**Working data:**

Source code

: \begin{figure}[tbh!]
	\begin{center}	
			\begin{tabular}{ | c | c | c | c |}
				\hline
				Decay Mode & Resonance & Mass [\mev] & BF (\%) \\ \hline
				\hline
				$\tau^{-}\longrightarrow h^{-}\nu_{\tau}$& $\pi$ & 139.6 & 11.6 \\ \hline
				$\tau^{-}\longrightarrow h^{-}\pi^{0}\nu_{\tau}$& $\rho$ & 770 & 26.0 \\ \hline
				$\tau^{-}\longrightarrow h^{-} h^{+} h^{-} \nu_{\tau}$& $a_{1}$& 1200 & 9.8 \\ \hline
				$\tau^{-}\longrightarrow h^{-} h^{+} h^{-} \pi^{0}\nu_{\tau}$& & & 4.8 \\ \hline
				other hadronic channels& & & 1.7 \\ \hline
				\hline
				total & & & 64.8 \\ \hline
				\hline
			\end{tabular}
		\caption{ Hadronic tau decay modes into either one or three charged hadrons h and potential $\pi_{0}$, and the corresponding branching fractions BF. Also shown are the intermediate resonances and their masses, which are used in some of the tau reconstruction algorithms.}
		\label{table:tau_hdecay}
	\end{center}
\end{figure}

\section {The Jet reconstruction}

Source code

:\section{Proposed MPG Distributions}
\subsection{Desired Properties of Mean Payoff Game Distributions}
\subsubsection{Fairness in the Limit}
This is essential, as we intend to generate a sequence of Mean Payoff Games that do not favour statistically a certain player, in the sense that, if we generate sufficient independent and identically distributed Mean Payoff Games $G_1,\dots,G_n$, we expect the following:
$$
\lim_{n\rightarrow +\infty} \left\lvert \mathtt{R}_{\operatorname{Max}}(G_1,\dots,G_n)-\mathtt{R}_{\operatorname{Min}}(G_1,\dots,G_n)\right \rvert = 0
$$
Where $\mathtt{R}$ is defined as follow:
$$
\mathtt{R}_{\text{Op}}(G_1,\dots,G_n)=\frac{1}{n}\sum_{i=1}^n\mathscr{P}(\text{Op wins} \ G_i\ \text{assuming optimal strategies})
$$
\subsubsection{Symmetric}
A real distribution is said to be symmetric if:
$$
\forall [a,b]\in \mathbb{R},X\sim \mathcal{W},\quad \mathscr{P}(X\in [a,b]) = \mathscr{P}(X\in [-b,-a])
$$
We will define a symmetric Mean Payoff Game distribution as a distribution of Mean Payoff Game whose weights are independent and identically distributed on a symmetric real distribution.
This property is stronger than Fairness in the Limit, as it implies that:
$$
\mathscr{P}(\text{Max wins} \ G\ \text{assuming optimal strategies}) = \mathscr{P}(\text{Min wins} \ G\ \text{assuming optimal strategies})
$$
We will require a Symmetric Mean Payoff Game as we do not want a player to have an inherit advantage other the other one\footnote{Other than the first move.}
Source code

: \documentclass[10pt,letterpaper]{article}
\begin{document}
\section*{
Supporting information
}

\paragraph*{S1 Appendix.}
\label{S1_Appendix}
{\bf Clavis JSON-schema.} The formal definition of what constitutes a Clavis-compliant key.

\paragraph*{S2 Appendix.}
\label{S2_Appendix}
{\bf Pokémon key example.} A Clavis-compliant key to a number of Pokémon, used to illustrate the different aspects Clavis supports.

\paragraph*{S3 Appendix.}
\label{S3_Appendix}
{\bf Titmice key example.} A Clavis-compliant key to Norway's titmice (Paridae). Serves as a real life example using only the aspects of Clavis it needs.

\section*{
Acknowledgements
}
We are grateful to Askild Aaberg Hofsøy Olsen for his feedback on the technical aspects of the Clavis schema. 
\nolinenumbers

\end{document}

**About this task:** Restate all the material exactly, word for word.

**Answer area:**
Source code

: \begin{figure}[tbh!]
	\begin{center}	
			\begin{tabular}{ | c | c | c | c |}
				\hline
				Decay Mode & Resonance & Mass [\mev] & BF (\%) \\ \hline
				\hline
				$\tau^{-}\longrightarrow h^{-}\nu_{\tau}$& $\pi$ & 139.6 & 11.6 \\ \hline
				$\tau^{-}\longrightarrow h^{-}\pi^{0}\nu_{\tau}$& $\rho$ & 770 & 26.0 \\ \hline
				$\tau^{-}\longrightarrow h^{-} h^{+} h^{-} \nu_{\tau}$& $a_{1}$& 1200 & 9.8 \\ \hline
				$\tau^{-}\longrightarrow h^{-} h^{+} h^{-} \pi^{0}\nu_{\tau}$& & & 4.8 \\ \hline
				other hadronic channels& & & 1.7 \\ \hline
				\hline
				total & & & 64.8 \\ \hline
				\hline
			\end{tabular}
		\caption{ Hadronic tau decay modes into either one or three charged hadrons h and potential $\pi_{0}$, and the corresponding branching fractions BF. Also shown are the intermediate resonances and their masses, which are used in some of the tau reconstruction algorithms.}
		\label{table:tau_hdecay}
	\end{center}
\end{figure}

\section {The Jet reconstruction}

Source code

:\section{Proposed MPG Distributions}
\subsection{Desired Properties of Mean Payoff Game Distributions}
\subsubsection{Fairness in the Limit}
This is essential, as we intend to generate a sequence of Mean Payoff Games that do not favour statistically a certain player, in the sense that, if we generate sufficient independent and identically distributed Mean Payoff Games $G_1,\dots,G_n$, we expect the following:
$$
\lim_{n\rightarrow +\infty} \left\lvert \mathtt{R}_{\operatorname{Max}}(G_1,\dots,G_n)-\mathtt{R}_{\operatorname{Min}}(G_1,\dots,G_n)\right \rvert = 0
$$
Where $\mathtt{R}$ is defined as follow:
$$
\mathtt{R}_{\text{Op}}(G_1,\dots,G_n)=\frac{1}{n}\sum_{i=1}^n\mathscr{P}(\text{Op wins} \ G_i\ \text{assuming optimal strategies})
$$
\subsubsection{Symmetric}
A real distribution is said to be symmetric if:
$$
\forall [a,b]\in \mathbb{R},X\sim \mathcal{W},\quad \mathscr{P}(X\in [a,b]) = \mathscr{P}(X\in [-b,-a])
$$
We will define a symmetric Mean Payoff Game distribution as a distribution of Mean Payoff Game whose weights are independent and identically distributed on a symmetric real distribution.
This property is stronger than Fairness in the Limit, as it implies that:
$$
\mathscr{P}(\text{Max wins} \ G\ \text{assuming optimal strategies}) = \mathscr{P}(\text{Min wins} \ G\ \text{assuming optimal strategies})
$$
We will require a Symmetric Mean Payoff Game as we do not want a player to have an inherit advantage other the other one\footnote{Other than the first move.}
Source code

: \documentclass[10pt,letterpaper]{article}
\begin{document}
\section*{
Supporting information
}

\paragraph*{S1 Appendix.}
\label{S1_Appendix}
{\bf Clavis JSON-schema.} The formal definition of what constitutes a Clavis-compliant key.

\paragraph*{S2 Appendix.}
\label{S2_Appendix}
{\bf Pokémon key example.} A Clavis-compliant key to a number of Pokémon, used to illustrate the different aspects Clavis supports.

\paragraph*{S3 Appendix.}
\label{S3_Appendix}
{\bf Titmice key example.} A Clavis-compliant key to Norway's titmice (Paridae). Serves as a real life example using only the aspects of Clavis it needs.

\section*{
Acknowledgements
}
We are grateful to Askild Aaberg Hofsøy Olsen for his feedback on the technical aspects of the Clavis schema. 
\nolinenumbers

\end{document}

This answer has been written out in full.